[Start of Attachment]

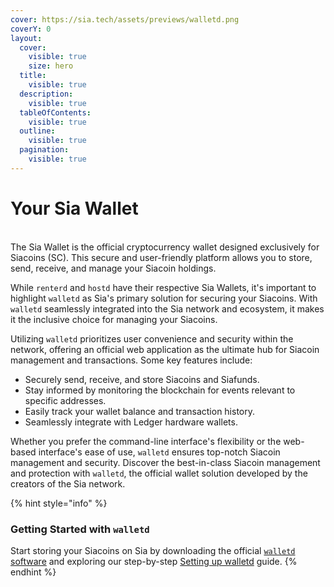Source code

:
 ```yaml
---
cover: https://sia.tech/assets/previews/walletd.png
coverY: 0
layout:
  cover:
    visible: true
    size: hero
  title:
    visible: true
  description:
    visible: true
  tableOfContents:
    visible: true
  outline:
    visible: true
  pagination:
    visible: true
---
```


# Your Sia Wallet

\
The Sia Wallet is the official cryptocurrency wallet designed exclusively for Siacoins (SC). This secure and user-friendly platform allows you to store, send, receive, and manage your Siacoin holdings.

While `renterd` and `hostd` have their respective Sia Wallets, it's important to highlight `walletd` as Sia's primary solution for securing your Siacoins. With `walletd` seamlessly integrated into the Sia network and ecosystem, it makes it the inclusive choice for managing your Siacoins.

Utilizing `walletd` prioritizes user convenience and security within the network, offering an official web application as the ultimate hub for Siacoin management and transactions. Some key features include:

* Securely send, receive, and store Siacoins and Siafunds.
* Stay informed by monitoring the blockchain for events relevant to specific addresses.
* Easily track your wallet balance and transaction history.
* Seamlessly integrate with Ledger hardware wallets.

Whether you prefer the command-line interface's flexibility or the web-based interface's ease of use, `walletd` ensures top-notch Siacoin management and security. Discover the best-in-class Siacoin management and protection with `walletd`, the official wallet solution developed by the creators of the Sia network.

{% hint style="info" %}
### **Getting Started with `walletd`**

Start storing your Siacoins on Sia by downloading the official [`walletd` software](https://sia.tech/software/walletd) and exploring our step-by-step [Setting up walletd](setting-up-walletd/) guide.
{% endhint %}
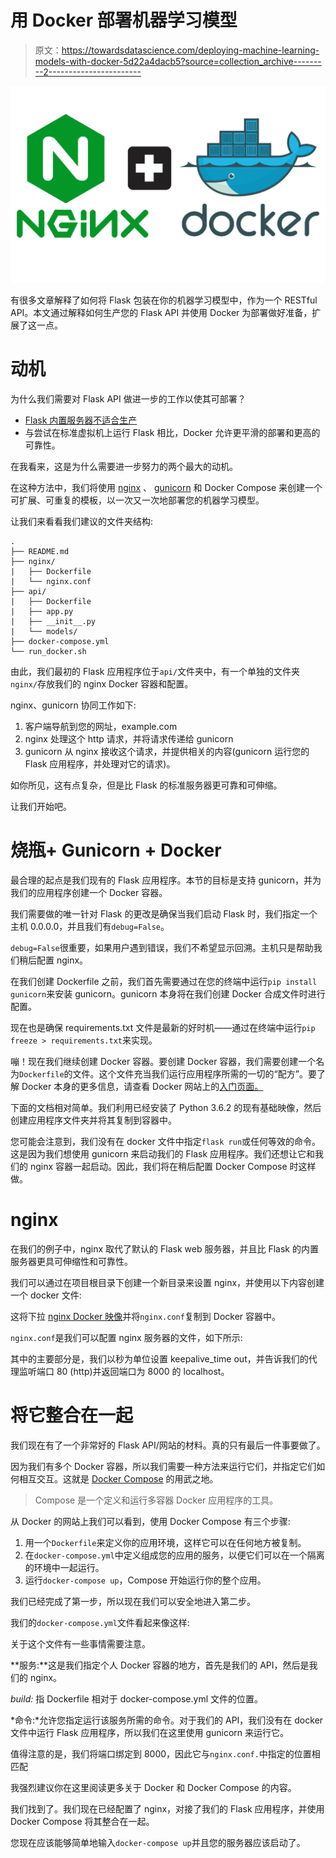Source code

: # 用 Docker 部署机器学习模型

> 原文：<https://towardsdatascience.com/deploying-machine-learning-models-with-docker-5d22a4dacb5?source=collection_archive---------2----------------------->

![](img/fae3746ac28b22d14661d97bca1f5960.png)

有很多文章解释了如何将 Flask 包装在你的机器学习模型中，作为一个 RESTful API。本文通过解释如何生产您的 Flask API 并使用 Docker 为部署做好准备，扩展了这一点。

# 动机

为什么我们需要对 Flask API 做进一步的工作以使其可部署？

*   [Flask 内置服务器不适合生产](http://flask.pocoo.org/docs/1.0/deploying/#deployment)
*   与尝试在标准虚拟机上运行 Flask 相比，Docker 允许更平滑的部署和更高的可靠性。

在我看来，这是为什么需要进一步努力的两个最大的动机。

在这种方法中，我们将使用 [nginx](https://www.nginx.com/) 、 [gunicorn](https://gunicorn.org/) 和 Docker Compose 来创建一个可扩展、可重复的模板，以一次又一次地部署您的机器学习模型。

让我们来看看我们建议的文件夹结构:

```
.
├── README.md
├── nginx/
|   ├── Dockerfile
|   └── nginx.conf
├── api/
|   ├── Dockerfile
|   ├── app.py
|   ├── __init__.py 
|   └── models/
├── docker-compose.yml
└── run_docker.sh
```

由此，我们最初的 Flask 应用程序位于`api/`文件夹中，有一个单独的文件夹`nginx/`存放我们的 nginx Docker 容器和配置。

nginx、gunicorn 协同工作如下:

1.  客户端导航到您的网址，example.com
2.  nginx 处理这个 http 请求，并将请求传递给 gunicorn
3.  gunicorn 从 nginx 接收这个请求，并提供相关的内容(gunicorn 运行您的 Flask 应用程序，并处理对它的请求)。

如你所见，这有点复杂，但是比 Flask 的标准服务器更可靠和可伸缩。

让我们开始吧。

# 烧瓶+ Gunicorn + Docker

最合理的起点是我们现有的 Flask 应用程序。本节的目标是支持 gunicorn，并为我们的应用程序创建一个 Docker 容器。

我们需要做的唯一针对 Flask 的更改是确保当我们启动 Flask 时，我们指定一个主机 0.0.0.0，并且我们有`debug=False`。

`debug=False`很重要，如果用户遇到错误，我们不希望显示回溯。主机只是帮助我们稍后配置 nginx。

在我们创建 Dockerfile 之前，我们首先需要通过在您的终端中运行`pip install gunicorn`来安装 gunicorn。gunicorn 本身将在我们创建 Docker 合成文件时进行配置。

现在也是确保 requirements.txt 文件是最新的好时机——通过在终端中运行`pip freeze > requirements.txt`来实现。

嘣！现在我们继续创建 Docker 容器。要创建 Docker 容器，我们需要创建一个名为`Dockerfile`的文件。这个文件充当我们运行应用程序所需的一切的“配方”。要了解 Docker 本身的更多信息，请查看 Docker 网站上的[入门页面。](https://docs.docker.com/get-started/)

下面的文档相对简单。我们利用已经安装了 Python 3.6.2 的现有基础映像，然后创建应用程序文件夹并将其复制到容器中。

您可能会注意到，我们没有在 docker 文件中指定`flask run`或任何等效的命令。这是因为我们想使用 gunicorn 来启动我们的 Flask 应用程序。我们还想让它和我们的 nginx 容器一起启动。因此，我们将在稍后配置 Docker Compose 时这样做。

# nginx

在我们的例子中，nginx 取代了默认的 Flask web 服务器，并且比 Flask 的内置服务器更具可伸缩性和可靠性。

我们可以通过在项目根目录下创建一个新目录来设置 nginx，并使用以下内容创建一个 docker 文件:

这将下拉 [nginx Docker 映像](https://hub.docker.com/_/nginx/)并将`nginx.conf`复制到 Docker 容器中。

`nginx.conf`是我们可以配置 nginx 服务器的文件，如下所示:

其中的主要部分是，我们以秒为单位设置 keepalive_time out，并告诉我们的代理监听端口 80 (http)并返回端口为 8000 的 localhost。

# 将它整合在一起

我们现在有了一个非常好的 Flask API/网站的材料。真的只有最后一件事要做了。

因为我们有多个 Docker 容器，所以我们需要一种方法来运行它们，并指定它们如何相互交互。这就是 [Docker Compose](https://docs.docker.com/compose/) 的用武之地。

> Compose 是一个定义和运行多容器 Docker 应用程序的工具。

从 Docker 的网站上我们可以看到，使用 Docker Compose 有三个步骤:

1.  用一个`Dockerfile`来定义你的应用环境，这样它可以在任何地方被复制。
2.  在`docker-compose.yml`中定义组成您的应用的服务，以便它们可以在一个隔离的环境中一起运行。
3.  运行`docker-compose up`，Compose 开始运行你的整个应用。

我们已经完成了第一步，所以现在我们可以安全地进入第二步。

我们的`docker-compose.yml`文件看起来像这样:

关于这个文件有一些事情需要注意。

**服务:**这是我们指定个人 Docker 容器的地方，首先是我们的 API，然后是我们的 nginx。

*build:* 指 Dockerfile 相对于 docker-compose.yml 文件的位置。

*命令:*允许您指定运行该服务所需的命令。对于我们的 API，我们没有在 docker 文件中运行 Flask 应用程序，所以我们在这里使用 gunicorn 来运行它。

值得注意的是，我们将端口绑定到 8000，因此它与`nginx.conf.`中指定的位置相匹配

我强烈建议你在这里阅读更多关于 Docker 和 Docker Compose 的内容。

我们找到了。我们现在已经配置了 nginx，对接了我们的 Flask 应用程序，并使用 Docker Compose 将其整合在一起。

您现在应该能够简单地输入`docker-compose up`并且您的服务器应该启动了。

[End of Attachment]

## [Your objective]
Extract the part of the records that opens with the line containing "### **Getting Started" and closes with the line containing "为什么我们需要对 Flask API 做进一步的工作以使其可部署？". Take only those lines, exactly, and no pictures.

## [Exercise solution]
### **Getting Started with `walletd`**

Start storing your Siacoins on Sia by downloading the official [`walletd` software](https://sia.tech/software/walletd) and exploring our step-by-step [Setting up walletd](setting-up-walletd/) guide.
{% endhint %}
Source code

: # 用 Docker 部署机器学习模型

> 原文：<https://towardsdatascience.com/deploying-machine-learning-models-with-docker-5d22a4dacb5?source=collection_archive---------2----------------------->

![](img/fae3746ac28b22d14661d97bca1f5960.png)

有很多文章解释了如何将 Flask 包装在你的机器学习模型中，作为一个 RESTful API。本文通过解释如何生产您的 Flask API 并使用 Docker 为部署做好准备，扩展了这一点。

# 动机

为什么我们需要对 Flask API 做进一步的工作以使其可部署？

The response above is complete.